9. Purshottam
Khatri vs. Commissioner of Income Tax, Bhopal (2019)
419 ITR 475 (SC)
Appeal
to the High Court – Substantial question of law – The only entry on facts for
the High Court exercising its appellate jurisdiction u/s 260A of the Income-tax
Act, 1961 is in a case where the Tribunal’s judgment and findings therein are
perverse – The High Court otherwise cannot interfere with the Tribunal’s
judgment on facts
The assessee left
India in 1968 and was employed in Muscat and Dubai till the previous year
relevant to the assessment year 1992-93 and thereafter returned to India.
A
search was carried out u/s 132 of the Act in the premises of the assessee at
Bhopal for a period of 13 days from 18th to 30th October,
1996. Thereafter, an assessment was made u/s 158BC r/w/s 143(3) of the Act by
the A.O. on 29th October, 1997 determining the total undisclosed
income for the block period 1st April, 1986 to 18th
October, 1996 at Rs. 2,10,48,043. One of the additions was of Rs. 1,03,50,020
in respect of an alleged unexplained part of the deposits in the NRE accounts.
The assessee filed an
appeal before the Income Tax Appellate Tribunal, Indore Bench (the Tribunal).
By an order dated 7th July, 2000, the Tribunal deleted some of the
additions (including the aforesaid addition of Rs. 1,03,50,020) made by the
A.O. to the undisclosed income of the assessee and allowed the appeal in part.
The
Revenue filed an appeal before the High Court which, by a judgment dated 25th
January, 2006, set aside the order of the Tribunal in which the Tribunal, after
looking at the exchange vouchers and other evidence produced by the assessee,
had held that the entire sum of $7,55,534 was explained, as a result of which
the sum of $3,14,534, equivalent to Rs. 1,03,49,720, could not be held to be
unexplained deposits.
Aggrieved, the
assessee filed an appeal before the Supreme Court.
The Supreme Court
noted that the impugned judgment had added as unexplained income a sum of Rs.

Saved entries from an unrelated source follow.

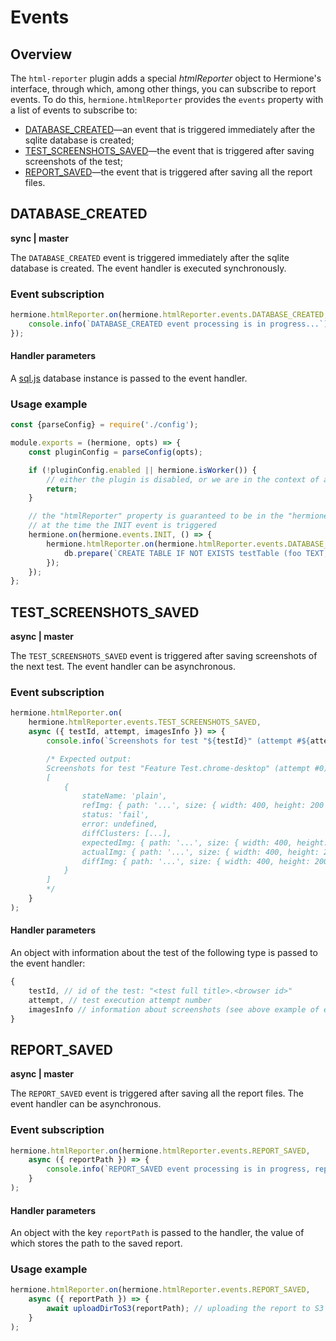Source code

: # Events

## Overview

The `html-reporter` plugin adds a special _htmlReporter_ object to Hermione's interface, through which, among other things, you can subscribe to report events. To do this, `hermione.htmlReporter` provides the `events` property with a list of events to subscribe to:

* [DATABASE_CREATED](#database_created)&mdash;an event that is triggered immediately after the sqlite database is created;
* [TEST_SCREENSHOTS_SAVED](#test_screenshots_saved)&mdash;the event that is triggered after saving screenshots of the test;
* [REPORT_SAVED](#report_saved)&mdash;the event that is triggered after saving all the report files.

## DATABASE_CREATED

**sync | master**

The `DATABASE_CREATED` event is triggered immediately after the sqlite database is created. The event handler is executed synchronously.

### Event subscription

```javascript
hermione.htmlReporter.on(hermione.htmlReporter.events.DATABASE_CREATED, (db) => {
    console.info(`DATABASE_CREATED event processing is in progress...`);
});
```

#### Handler parameters

A [sql.js](https://www.npmjs.com/package/sql.js) database instance is passed to the event handler.

### Usage example

```javascript
const {parseConfig} = require('./config');

module.exports = (hermione, opts) => {
    const pluginConfig = parseConfig(opts);

    if (!pluginConfig.enabled || hermione.isWorker()) {
        // either the plugin is disabled, or we are in the context of a worker – we leave
        return;
    }

    // the "htmlReporter" property is guaranteed to be in the "hermione" object
    // at the time the INIT event is triggered
    hermione.on(hermione.events.INIT, () => {
        hermione.htmlReporter.on(hermione.htmlReporter.events.DATABASE_CREATED, (db) => {
            db.prepare(`CREATE TABLE IF NOT EXISTS testTable (foo TEXT, bar TEXT)`).run();
        });
    });
};
```

## TEST_SCREENSHOTS_SAVED

**async | master**

The `TEST_SCREENSHOTS_SAVED` event is triggered after saving screenshots of the next test. The event handler can be asynchronous.

### Event subscription

```javascript
hermione.htmlReporter.on(
    hermione.htmlReporter.events.TEST_SCREENSHOTS_SAVED,
    async ({ testId, attempt, imagesInfo }) => {
        console.info(`Screenshots for test "${testId}" (attempt #${attempt}) were saved:`, imagesInfo);

        /* Expected output:
        Screenshots for test "Feature Test.chrome-desktop" (attempt #0) were saved:
        [
            {
                stateName: 'plain',
                refImg: { path: '...', size: { width: 400, height: 200 } },
                status: 'fail',
                error: undefined,
                diffClusters: [...],
                expectedImg: { path: '...', size: { width: 400, height: 200 } }
                actualImg: { path: '...', size: { width: 400, height: 200 } }
                diffImg: { path: '...', size: { width: 400, height: 200 } }
            }
        ]
        */
    }
);
```

#### Handler parameters

An object with information about the test of the following type is passed to the event handler:

```javascript
{
    testId, // id of the test: "<test full title>.<browser id>"
    attempt, // test execution attempt number
    imagesInfo // information about screenshots (see above example of event subscription)
}
```

## REPORT_SAVED

**async | master**

The `REPORT_SAVED` event is triggered after saving all the report files. The event handler can be asynchronous.

### Event subscription

```javascript
hermione.htmlReporter.on(hermione.htmlReporter.events.REPORT_SAVED,
    async ({ reportPath }) => {
        console.info(`REPORT_SAVED event processing is in progress, report path = ${reportPath}...`);
    }
);
```

#### Handler parameters

An object with the key `reportPath` is passed to the handler, the value of which stores the path to the saved report.

### Usage example

```javascript
hermione.htmlReporter.on(hermione.htmlReporter.events.REPORT_SAVED,
    async ({ reportPath }) => {
        await uploadDirToS3(reportPath); // uploading the report to S3 storage
    }
);
```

1.03 crores, basically on the ground that the assessee had been unable to
present declaration forms that had been filled by him at the time of his visits
to India from abroad. According to the Supreme Court, keeping in mind the fact
that these declaration forms were asked for long after such expenditure had
been incurred, it could not possibly be said that the Tribunal’s judgment and
findings therein were perverse, which was the only entry on facts for the High
Court exercising its appellate jurisdiction u/s 260A of the Income-tax Act,
1961.
The Supreme Court
held that the High Court ought not to have interfered with the Tribunal’s
judgment as no substantial question of law arose therefrom.
Accordingly, the
Supreme Court allowed the appeal and set aside the judgment of the High Court
and reinstated that of the appellate Tribunal.
10. H.S.
Ramchandra RA.O. vs. Commissioner of Income Tax and Ors. (2019)
419 ITR 480 (SC)
Capital
or revenue receipt – Amount received by the assessee for relinquishing
secretaryship could not be treated as a capital receipt – It might have been a
different matter had it been a case of life-time appointment
On 14th
July, 2000 a search was conducted in the residential premises of the assessee.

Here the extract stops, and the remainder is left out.